Global memory has a latency of around 400-600 cc (much debate about the actual speed though).

When properly accessing shared memory this should according to the PG be done at register (“instant”) speed.

Local memory is just global memory and is generally for register spilling over. In my opinion you should try avoiding using this at all cost.

In general:

1, Do coalesced reads from off-chip (global) to either registers or shared memory

2, do computations

3, write back to global

If possible, try to make sure that you have room for several blocks on each SM at a time, this helps you hide off-chip latencies.

Hope this is helpful.

You will find all of that in the documents I just mentioned, but the big different between shared memory and global memory is latency. Shared memory has latency estimated to be less than 25 shader clock cycles, global memory greater than 500 shader clock cycles. On the GT200 shared memory bandwidth is a bit higher than shared memory, but the latency is the big difference. Which is why for something like finite differencing, it makes sense to use coalesced memory global memory reads to populate a shared memory cache, and then performance the difference calculations using the contents of the shared memory cache. It maximises global memory read bandwidth and minimizes the overall impact of memory latency. If you do that, you should be able get close the kernel close to peak global memory bandwidth (which is >100 Gb/s on current GT200 based cards).

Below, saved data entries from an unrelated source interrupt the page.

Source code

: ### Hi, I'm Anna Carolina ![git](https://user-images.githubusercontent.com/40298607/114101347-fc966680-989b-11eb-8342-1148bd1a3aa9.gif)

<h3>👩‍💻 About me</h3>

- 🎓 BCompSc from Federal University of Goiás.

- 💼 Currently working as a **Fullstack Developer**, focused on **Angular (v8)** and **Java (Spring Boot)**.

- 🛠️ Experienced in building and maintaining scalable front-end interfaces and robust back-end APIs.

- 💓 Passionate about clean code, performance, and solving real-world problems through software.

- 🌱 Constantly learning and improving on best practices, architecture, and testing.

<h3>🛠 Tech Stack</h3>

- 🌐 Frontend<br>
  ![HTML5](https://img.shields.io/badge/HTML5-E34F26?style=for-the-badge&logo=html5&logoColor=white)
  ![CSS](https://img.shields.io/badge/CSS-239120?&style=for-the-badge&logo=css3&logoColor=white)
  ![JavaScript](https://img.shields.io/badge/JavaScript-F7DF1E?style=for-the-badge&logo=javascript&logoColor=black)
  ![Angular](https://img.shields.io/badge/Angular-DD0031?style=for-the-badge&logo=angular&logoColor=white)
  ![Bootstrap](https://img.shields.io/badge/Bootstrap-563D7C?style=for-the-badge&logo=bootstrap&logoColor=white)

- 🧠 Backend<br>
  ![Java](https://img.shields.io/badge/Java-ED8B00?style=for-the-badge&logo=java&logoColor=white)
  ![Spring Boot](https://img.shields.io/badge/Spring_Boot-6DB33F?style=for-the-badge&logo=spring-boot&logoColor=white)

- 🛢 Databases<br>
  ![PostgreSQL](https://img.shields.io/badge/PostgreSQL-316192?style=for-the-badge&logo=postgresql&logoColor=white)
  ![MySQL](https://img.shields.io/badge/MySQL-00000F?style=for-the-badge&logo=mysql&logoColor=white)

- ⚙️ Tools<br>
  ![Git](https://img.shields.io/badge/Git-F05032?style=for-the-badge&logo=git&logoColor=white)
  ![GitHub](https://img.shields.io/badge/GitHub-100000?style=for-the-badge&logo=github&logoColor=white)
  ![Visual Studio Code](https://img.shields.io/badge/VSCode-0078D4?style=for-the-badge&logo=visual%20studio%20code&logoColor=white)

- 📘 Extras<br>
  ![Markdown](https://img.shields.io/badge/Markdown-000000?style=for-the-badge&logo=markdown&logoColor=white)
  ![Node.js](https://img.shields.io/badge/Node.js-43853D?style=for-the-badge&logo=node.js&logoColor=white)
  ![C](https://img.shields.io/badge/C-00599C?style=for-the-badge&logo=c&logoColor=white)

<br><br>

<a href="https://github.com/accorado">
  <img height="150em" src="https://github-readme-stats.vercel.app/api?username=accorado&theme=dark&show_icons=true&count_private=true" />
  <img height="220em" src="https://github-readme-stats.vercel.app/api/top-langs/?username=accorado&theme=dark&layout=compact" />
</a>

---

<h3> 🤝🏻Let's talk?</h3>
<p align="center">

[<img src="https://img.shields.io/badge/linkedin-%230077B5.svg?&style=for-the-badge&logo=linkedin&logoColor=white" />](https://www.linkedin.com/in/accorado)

Do you have a reference to this? I’ve been suspecting that it’s not allways as fast as the PG claims. Perhaps this has been discussed on a thread or divulged in some whitepaper?

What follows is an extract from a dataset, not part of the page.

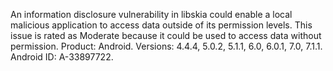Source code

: An information disclosure vulnerability in libskia could enable a local malicious application to access data outside of its permission levels. This issue is rated as Moderate because it could be used to access data without permission. Product: Android. Versions: 4.4.4, 5.0.2, 5.1.1, 6.0, 6.0.1, 7.0, 7.1.1. Android ID: A-33897722.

I think one of the Volkov/Demmel papers has a pretty decent analysis of the memory structure and latency of either the G92 or GT200, and it showed their estimate of shared memory latency was about the same as the instruction pipeline latency (20-30 cycles IIRC).

EDIT: It was this one, and their numbers were 36 cycles for shared memory and 510 cycles for global memory on a 8800GTX. Whether that is still applicable is anyones’ guess.

Thanks! I had read the paper but skimmed past the 36 cycles part. Volkov is very thorough in his analysis.